__What is expected__. If a line in the entries contains the word "tristique", list it.

__Material for the task__.

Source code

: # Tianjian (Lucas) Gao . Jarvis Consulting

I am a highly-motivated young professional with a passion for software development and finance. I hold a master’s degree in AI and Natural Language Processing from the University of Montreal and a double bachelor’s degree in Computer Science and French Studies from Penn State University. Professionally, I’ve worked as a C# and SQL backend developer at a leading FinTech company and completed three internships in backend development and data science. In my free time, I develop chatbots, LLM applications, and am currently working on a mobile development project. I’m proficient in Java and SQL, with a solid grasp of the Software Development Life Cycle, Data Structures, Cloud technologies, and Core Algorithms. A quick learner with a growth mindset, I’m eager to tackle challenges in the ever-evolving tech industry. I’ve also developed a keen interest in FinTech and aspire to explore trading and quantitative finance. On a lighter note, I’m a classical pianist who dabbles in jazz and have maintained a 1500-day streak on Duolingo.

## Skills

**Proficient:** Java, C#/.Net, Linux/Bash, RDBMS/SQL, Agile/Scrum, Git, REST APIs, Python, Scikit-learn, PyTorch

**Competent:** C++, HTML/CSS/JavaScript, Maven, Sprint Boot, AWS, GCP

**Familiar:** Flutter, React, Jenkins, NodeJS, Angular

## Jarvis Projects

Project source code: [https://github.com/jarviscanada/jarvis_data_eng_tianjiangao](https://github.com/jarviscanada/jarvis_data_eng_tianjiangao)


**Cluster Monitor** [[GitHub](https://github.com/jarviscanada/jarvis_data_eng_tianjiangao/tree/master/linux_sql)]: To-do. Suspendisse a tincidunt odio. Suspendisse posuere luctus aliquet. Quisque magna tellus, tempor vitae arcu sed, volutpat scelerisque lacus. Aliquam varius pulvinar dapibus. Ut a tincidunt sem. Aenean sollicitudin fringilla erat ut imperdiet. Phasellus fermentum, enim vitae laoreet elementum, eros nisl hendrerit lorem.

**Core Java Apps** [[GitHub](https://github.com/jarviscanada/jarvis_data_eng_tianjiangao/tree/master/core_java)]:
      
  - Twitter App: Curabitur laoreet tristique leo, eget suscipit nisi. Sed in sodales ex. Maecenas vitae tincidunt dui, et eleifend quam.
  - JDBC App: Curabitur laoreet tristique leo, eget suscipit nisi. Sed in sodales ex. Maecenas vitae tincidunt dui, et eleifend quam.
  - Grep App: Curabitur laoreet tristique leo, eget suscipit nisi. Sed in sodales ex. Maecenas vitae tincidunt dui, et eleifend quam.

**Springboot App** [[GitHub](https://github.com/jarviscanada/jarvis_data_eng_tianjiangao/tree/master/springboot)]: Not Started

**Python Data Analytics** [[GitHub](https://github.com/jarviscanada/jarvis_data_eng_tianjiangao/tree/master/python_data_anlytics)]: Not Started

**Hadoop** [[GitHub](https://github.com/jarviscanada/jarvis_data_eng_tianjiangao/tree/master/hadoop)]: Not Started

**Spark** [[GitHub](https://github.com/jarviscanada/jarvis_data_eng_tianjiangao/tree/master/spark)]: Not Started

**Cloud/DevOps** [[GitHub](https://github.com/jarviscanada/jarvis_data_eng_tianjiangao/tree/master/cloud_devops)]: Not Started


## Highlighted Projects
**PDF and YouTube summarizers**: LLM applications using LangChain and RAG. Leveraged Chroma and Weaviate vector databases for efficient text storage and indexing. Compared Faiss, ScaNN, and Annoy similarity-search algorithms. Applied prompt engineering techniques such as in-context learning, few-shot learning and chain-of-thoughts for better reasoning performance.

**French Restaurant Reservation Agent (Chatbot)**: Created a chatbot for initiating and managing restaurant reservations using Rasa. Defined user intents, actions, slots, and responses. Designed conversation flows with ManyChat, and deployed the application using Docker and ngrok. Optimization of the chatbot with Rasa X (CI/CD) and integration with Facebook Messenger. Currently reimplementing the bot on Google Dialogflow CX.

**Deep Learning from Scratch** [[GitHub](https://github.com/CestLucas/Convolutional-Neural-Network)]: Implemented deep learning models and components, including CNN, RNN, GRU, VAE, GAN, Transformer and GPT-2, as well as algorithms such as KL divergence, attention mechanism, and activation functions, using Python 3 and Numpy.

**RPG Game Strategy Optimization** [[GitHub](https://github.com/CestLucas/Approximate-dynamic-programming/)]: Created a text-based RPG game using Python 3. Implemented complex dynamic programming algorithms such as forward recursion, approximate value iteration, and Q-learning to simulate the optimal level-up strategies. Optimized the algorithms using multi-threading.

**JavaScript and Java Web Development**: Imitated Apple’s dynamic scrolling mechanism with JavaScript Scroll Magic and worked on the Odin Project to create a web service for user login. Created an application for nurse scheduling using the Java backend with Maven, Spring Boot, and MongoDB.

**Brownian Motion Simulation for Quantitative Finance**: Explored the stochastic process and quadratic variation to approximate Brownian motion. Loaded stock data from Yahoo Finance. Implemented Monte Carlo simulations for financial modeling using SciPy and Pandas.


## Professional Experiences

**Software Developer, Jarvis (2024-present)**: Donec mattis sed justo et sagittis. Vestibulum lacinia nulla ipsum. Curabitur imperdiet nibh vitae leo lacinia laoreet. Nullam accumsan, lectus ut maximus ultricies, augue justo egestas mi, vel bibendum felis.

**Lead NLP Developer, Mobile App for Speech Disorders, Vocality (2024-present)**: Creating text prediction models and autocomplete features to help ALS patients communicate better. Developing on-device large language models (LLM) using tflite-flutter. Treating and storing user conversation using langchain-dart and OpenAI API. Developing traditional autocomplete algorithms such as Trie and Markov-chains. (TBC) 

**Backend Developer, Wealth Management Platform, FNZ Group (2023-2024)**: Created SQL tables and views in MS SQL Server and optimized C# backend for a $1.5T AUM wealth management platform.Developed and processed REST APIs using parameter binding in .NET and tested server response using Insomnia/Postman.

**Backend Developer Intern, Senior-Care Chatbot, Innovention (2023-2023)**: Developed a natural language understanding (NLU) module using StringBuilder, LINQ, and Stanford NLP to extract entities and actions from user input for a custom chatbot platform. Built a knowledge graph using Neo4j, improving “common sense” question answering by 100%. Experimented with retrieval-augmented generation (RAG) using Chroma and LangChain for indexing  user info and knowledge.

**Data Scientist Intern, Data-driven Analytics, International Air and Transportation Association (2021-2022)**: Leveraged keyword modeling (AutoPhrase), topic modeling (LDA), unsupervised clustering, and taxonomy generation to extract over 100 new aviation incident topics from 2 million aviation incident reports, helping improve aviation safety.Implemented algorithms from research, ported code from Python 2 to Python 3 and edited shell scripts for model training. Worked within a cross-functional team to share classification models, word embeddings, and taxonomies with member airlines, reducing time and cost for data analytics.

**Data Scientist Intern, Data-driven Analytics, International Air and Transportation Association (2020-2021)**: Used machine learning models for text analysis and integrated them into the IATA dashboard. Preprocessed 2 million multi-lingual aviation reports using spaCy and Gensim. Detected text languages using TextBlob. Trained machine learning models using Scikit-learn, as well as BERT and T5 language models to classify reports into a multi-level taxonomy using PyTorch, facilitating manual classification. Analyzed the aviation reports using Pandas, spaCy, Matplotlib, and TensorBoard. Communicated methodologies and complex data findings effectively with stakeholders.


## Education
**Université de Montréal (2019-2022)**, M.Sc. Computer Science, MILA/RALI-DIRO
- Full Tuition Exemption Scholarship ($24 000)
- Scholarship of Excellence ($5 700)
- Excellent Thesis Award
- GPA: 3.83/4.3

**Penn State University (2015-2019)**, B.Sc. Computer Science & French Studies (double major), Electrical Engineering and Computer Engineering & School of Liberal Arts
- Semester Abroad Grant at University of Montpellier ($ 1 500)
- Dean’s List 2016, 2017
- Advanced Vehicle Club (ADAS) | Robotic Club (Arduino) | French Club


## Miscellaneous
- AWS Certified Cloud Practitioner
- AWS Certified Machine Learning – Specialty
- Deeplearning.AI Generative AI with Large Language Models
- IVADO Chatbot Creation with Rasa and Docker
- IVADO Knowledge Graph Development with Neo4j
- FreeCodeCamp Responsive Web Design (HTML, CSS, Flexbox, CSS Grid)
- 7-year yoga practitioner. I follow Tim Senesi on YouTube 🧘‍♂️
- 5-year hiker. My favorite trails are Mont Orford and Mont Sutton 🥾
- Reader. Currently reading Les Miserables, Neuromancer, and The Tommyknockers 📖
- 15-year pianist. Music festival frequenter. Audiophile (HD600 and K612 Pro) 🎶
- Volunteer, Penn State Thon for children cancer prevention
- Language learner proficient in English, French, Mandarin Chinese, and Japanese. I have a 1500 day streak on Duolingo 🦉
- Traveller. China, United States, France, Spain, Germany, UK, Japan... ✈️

__Answer below__.
  - Twitter App: Curabitur laoreet tristique leo, eget suscipit nisi. Sed in sodales ex. Maecenas vitae tincidunt dui, et eleifend quam.
  - JDBC App: Curabitur laoreet tristique leo, eget suscipit nisi. Sed in sodales ex. Maecenas vitae tincidunt dui, et eleifend quam.
  - Grep App: Curabitur laoreet tristique leo, eget suscipit nisi. Sed in sodales ex. Maecenas vitae tincidunt dui, et eleifend quam.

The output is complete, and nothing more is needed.